BY HEIDI
ULRICHSEN
Ecole secondaire Macdonald-Cartier student Alex Vincent looked
a little embarrassed when he was asked what he knows about
HIV/AIDS or other sexually transmitted diseases.
"In Grades 7 and 8 we learned about AIDS, but not much since
then,"  said the 17-year-old, who stopped to chat at a
booth about sexual health outside his school's cafeteria. "I
don't think we're getting the right information about sexually
transmitted diseases. That's probably why you don't see many
students looking at the information."
HIV/AIDS is transmitted through direct contact of a mucous
membrane or the bloodstream with a bodily fluid containing the
virus, such as blood, semen, vaginal fluid, preseminal fluid,
and breast milk.  People can get the virus through anal,
vaginal or oral sex, blood transfusions, contaminated
hypodermic needles (often used by intravenous drug addicts),
exchange between mother and baby during pregnancy, childbirth
or breastfeeding, or exposure to bodily fluids.
Information about HIV/AIDS, sexually transmitted diseases and
blood-borne diseases such as Hepatitis C, and how to prevent
the spread of some diseases by using condoms was handed out at
high schools and post-secondary students during AIDS Awareness
Week, which ends today.
High school students tend to grab the information and laugh
about it, but the point is  they're learning something
new, says Danielle Moncion, a child and youth worker student at
Cambrian College who is on placement with Access AIDS.
"I think it's extremely important because the majority of
adults and youth don't know their risk factors," she says. "HIV
is still, per capital, worse in Sudbury than it is in Toronto.

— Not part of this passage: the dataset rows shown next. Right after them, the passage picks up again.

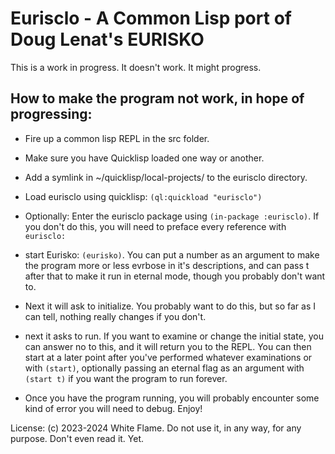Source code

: # Eurisclo - A Common Lisp port of Doug Lenat's EURISKO

This is a work in progress. It doesn't work. It might progress.


## How to make the program not work, in hope of progressing:

* Fire up a common lisp REPL in the src folder.

* Make sure you have Quicklisp loaded one way or another.

* Add a symlink in ~/quicklisp/local-projects/ to the eurisclo directory.

* Load eurisclo using quicklisp: `(ql:quickload "eurisclo")`

* Optionally: Enter the eurisclo package using `(in-package :eurisclo)`. If you don't do this, you will need to preface every reference with `eurisclo:`

* start Eurisko: `(eurisko)`. You can put a number as an argument to make the program more or less evrbose in it's descriptions, and can pass t after that to make it run in eternal mode, though you probably don't want to.

* Next it will ask to initialize. You probably want to do this, but so far as I can tell, nothing really changes if you don't.

* next it asks to run. If you want to examine or change the initial state, you can answer no to this, and it will return you to the REPL. You can then start at a later point after you've performed whatever examinations or with `(start)`, optionally passing an eternal flag as an argument with `(start t)` if you want the program to run forever.

* Once you have the program running, you will probably encounter some kind of error you will need to debug. Enjoy!

License: (c) 2023-2024 White Flame. Do not use it, in any way, for any purpose. Don't even read it. Yet.
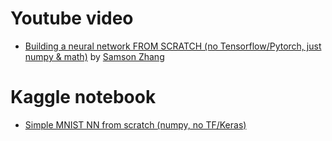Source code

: # Youtube video
  - [Building a neural network FROM SCRATCH (no Tensorflow/Pytorch, just numpy & math)](https://www.youtube.com/watch?v=w8yWXqWQYmU) by [Samson Zhang](https://www.youtube.com/@SamsonZhangTheSalmon)

# Kaggle notebook
  - [Simple MNIST NN from scratch (numpy, no TF/Keras)](https://www.kaggle.com/code/wwsalmon/simple-mnist-nn-from-scratch-numpy-no-tf-keras)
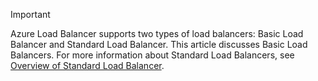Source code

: > [!IMPORTANT]
> Azure Load Balancer supports two types of load balancers: Basic Load Balancer and Standard Load Balancer. This article discusses Basic Load Balancers. For more information about Standard Load Balancers, see [Overview of Standard Load Balancer](../articles/load-balancer/load-balancer-standard-overview.md).
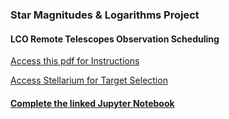 ### Star Magnitudes & Logarithms Project

#### LCO Remote Telescopes Observation Scheduling

[Access this pdf for Instructions](lco_remote_telescopes.pdf)

[Access Stellarium for Target Selection](https://stellarium-web.org/)

#### [Complete the linked Jupyter Notebook](https://bushastrolab.com/hub/user-redirect/git-pull?repo=https%3A%2F%2Fgithub.com%2Fthebushschool%2Fastronomy&branch=gh-pages&urlpath=lab%2Ftree%2Fastronomy%2Fprojects%2Fstar_magnitudes%2Fstar_plx_lum_mag.ipynb?reset)
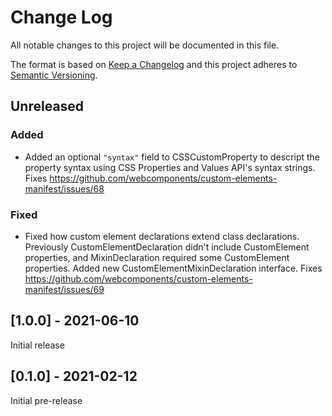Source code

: # Change Log

All notable changes to this project will be documented in this file.

The format is based on [Keep a Changelog](http://keepachangelog.com/)
and this project adheres to [Semantic Versioning](http://semver.org/).

<!--
   PRs should document their user-visible changes (if any) in the
   Unreleased section, uncommenting the header as necessary.
-->

<!-- ## [x.y.z] - YYYY-MM-DD -->
<!-- ## Unreleased -->
<!-- ### Changed -->
<!-- ### Added -->
<!-- ### Removed -->
<!-- ### Fixed -->

<!-- ## [x.y.z] - YYYY-MM-DD -->
## Unreleased
<!-- ### Changed -->
### Added

- Added an optional `"syntax"` field to CSSCustomProperty to descript the property syntax using CSS Properties and Values API's syntax strings. Fixes
https://github.com/webcomponents/custom-elements-manifest/issues/68

<!-- ### Removed -->
### Fixed

- Fixed how custom element declarations extend class declarations. Previously CustomElementDeclaration didn't include CustomElement properties, and MixinDeclaration required some CustomElement properties. Added new CustomElementMixinDeclaration interface. Fixes https://github.com/webcomponents/custom-elements-manifest/issues/69

## [1.0.0] - 2021-06-10

Initial release

## [0.1.0] - 2021-02-12

Initial pre-release

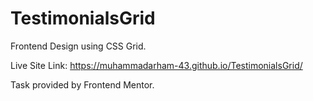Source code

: # TestimonialsGrid
Frontend Design using CSS Grid.

Live Site Link: https://muhammadarham-43.github.io/TestimonialsGrid/

Task provided by Frontend Mentor.
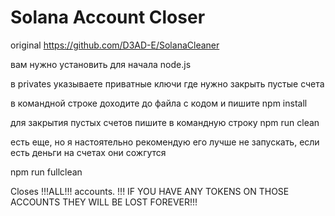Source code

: # Solana Account Closer
original https://github.com/D3AD-E/SolanaCleaner

вам нужно установить для начала node.js

в privates
указываете приватные ключи где нужно закрыть пустые счета

в командной строке доходите до файла с кодом и пишите
npm install

для закрытия пустых счетов пишите в командную строку
npm run clean

есть еще, но я настоятельно рекомендую его лучше не запускать, если есть деньги на счетах они сожгутся

npm run fullclean 

Closes !!!ALL!!! accounts. !!! IF YOU HAVE ANY TOKENS ON THOSE ACCOUNTS THEY WILL BE LOST FOREVER!!!


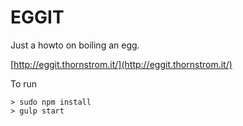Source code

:
# EGGIT

Just a howto on boiling an egg.

[http://eggit.thornstrom.it/](http://eggit.thornstrom.it/)

To run

	> sudo npm install
	> gulp start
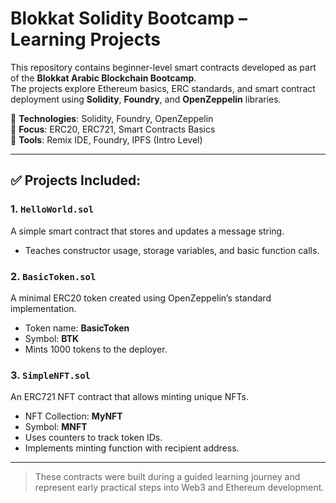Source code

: # Blokkat Solidity Bootcamp – Learning Projects

This repository contains beginner-level smart contracts developed as part of the **Blokkat Arabic Blockchain Bootcamp**.  
The projects explore Ethereum basics, ERC standards, and smart contract deployment using **Solidity**, **Foundry**, and **OpenZeppelin** libraries.

🧠 **Technologies**: Solidity, Foundry, OpenZeppelin  
🔬 **Focus**: ERC20, ERC721, Smart Contracts Basics  
🚀 **Tools**: Remix IDE, Foundry, IPFS (Intro Level)

---

## ✅ Projects Included:

### 1. `HelloWorld.sol`
A simple smart contract that stores and updates a message string.
- Teaches constructor usage, storage variables, and basic function calls.

### 2. `BasicToken.sol`
A minimal ERC20 token created using OpenZeppelin’s standard implementation.
- Token name: **BasicToken**
- Symbol: **BTK**
- Mints 1000 tokens to the deployer.

### 3. `SimpleNFT.sol`
An ERC721 NFT contract that allows minting unique NFTs.
- NFT Collection: **MyNFT**
- Symbol: **MNFT**
- Uses counters to track token IDs.
- Implements minting function with recipient address.

---

> These contracts were built during a guided learning journey and represent early practical steps into Web3 and Ethereum development.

Hepatitis C is also on the rise in Sudbury as well."
Moncion wasn't allowed to hand out condoms at high schools
although they were distributed with AIDS information to
post-secondary students.
"The majority of high schools have nurse practitioners, and
they want the students to go to the nurse practitioners and get
information," she says.  "I don't personally think that's
a good idea because I think they're too embarrassed to go and
see the nurse practitioner. They have to do this in front of
their teachers, which is uncomfortable for them."